I was working for an organization that was attempting to go through a re-branding to become more relevant to their customers. They had hired an outside consulting firm to come in and help walk them through the branding process.
After talking with several of the employees, it became clear to the consultants that the employees didn’t all have the same view about the two and three year goals of the organization. To help get a better understanding, they scheduled a meeting with the CEO to ask him what his goals were.
Several of the employees were pretty excited about finally understanding the direction that the organization would be headed and counted down the days until the consultants would meet with the CEO. When the consultants came out of the meeting they were asked about the goals for the organization. They responded:
“We asked, but you aren’t going to like the answer.”
Evidently the CEO told the consultants that he didn’t like making goals clear for the employees. His reasoning was that if the organization missed goals he had set, people would be disappointed. He felt that would hurt his leadership more than keeping people in the dark about where the organization was headed.
This isn’t as uncommon as it sounds. Many people in leadership don’t set goals for the very same reason, but they aren’t self-aware enough to understand why. This CEO was able to articulate his reason for not setting clear goals, which was a step better than most leaders, but it revealed a misunderstanding about how to motivate people.
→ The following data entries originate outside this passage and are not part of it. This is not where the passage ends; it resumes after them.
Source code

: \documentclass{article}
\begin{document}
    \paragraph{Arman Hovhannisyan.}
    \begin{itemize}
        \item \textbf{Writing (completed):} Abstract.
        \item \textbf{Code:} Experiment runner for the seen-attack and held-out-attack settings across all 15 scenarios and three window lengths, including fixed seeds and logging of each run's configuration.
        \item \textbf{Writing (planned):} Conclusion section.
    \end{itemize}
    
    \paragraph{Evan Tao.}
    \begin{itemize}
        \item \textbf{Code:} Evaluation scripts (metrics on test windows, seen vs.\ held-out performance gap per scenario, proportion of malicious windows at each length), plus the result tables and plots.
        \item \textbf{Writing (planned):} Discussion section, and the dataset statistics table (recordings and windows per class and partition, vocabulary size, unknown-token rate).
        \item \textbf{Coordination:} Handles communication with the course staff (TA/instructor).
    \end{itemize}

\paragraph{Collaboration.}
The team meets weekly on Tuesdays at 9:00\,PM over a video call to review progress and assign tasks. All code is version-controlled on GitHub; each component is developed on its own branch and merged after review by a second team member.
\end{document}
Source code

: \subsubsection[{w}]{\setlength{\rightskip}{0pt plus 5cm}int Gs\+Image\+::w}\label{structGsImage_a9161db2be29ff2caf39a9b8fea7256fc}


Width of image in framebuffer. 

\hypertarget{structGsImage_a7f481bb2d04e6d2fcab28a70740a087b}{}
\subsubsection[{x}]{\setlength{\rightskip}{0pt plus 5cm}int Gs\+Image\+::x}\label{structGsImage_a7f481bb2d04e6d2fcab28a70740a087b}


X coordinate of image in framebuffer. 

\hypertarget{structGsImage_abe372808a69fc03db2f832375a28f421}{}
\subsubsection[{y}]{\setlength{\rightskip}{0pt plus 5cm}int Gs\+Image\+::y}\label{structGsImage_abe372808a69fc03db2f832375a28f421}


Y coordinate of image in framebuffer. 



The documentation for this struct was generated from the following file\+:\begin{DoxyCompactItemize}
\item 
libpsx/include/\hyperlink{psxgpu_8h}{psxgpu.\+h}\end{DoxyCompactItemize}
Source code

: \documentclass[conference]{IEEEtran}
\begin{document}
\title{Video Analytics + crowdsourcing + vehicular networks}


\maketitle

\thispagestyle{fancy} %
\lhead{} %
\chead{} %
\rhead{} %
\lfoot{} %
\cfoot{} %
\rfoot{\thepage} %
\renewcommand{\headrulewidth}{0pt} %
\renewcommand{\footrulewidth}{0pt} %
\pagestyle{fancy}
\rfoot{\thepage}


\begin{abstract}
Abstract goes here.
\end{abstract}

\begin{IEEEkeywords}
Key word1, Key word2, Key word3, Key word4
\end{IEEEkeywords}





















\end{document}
Most individuals would rather play a game where they understand the goals of the game and come in second, than play a game where they don’t know what they are trying to accomplish and come in first.
When I was a kid, I was playing with a demo video game in a store. Another youngster came up, took the other control and we started playing a wrestling game together. I pushed buttons as fast as possible in order to try to win. After the first round he leaned over to his friend and commented, “This guy is really good!” referring to my skill at the game. I turned and asked, “Which player am I?”
I was winning, but I didn’t understand the game. I didn’t even know what player I was. This was much less satisfying than other games where I understood the rules—even when I lost horribly.
People want to be challenged. This doesn’t mean you should set goals that no one can reach, but don’t be afraid of setting and communicating your goals to the people you lead. This is your job as a leader—to show people where you are going and how you are going to measure your progress. If you don’t give people these goals, it is hard for them to really get satisfaction from their job.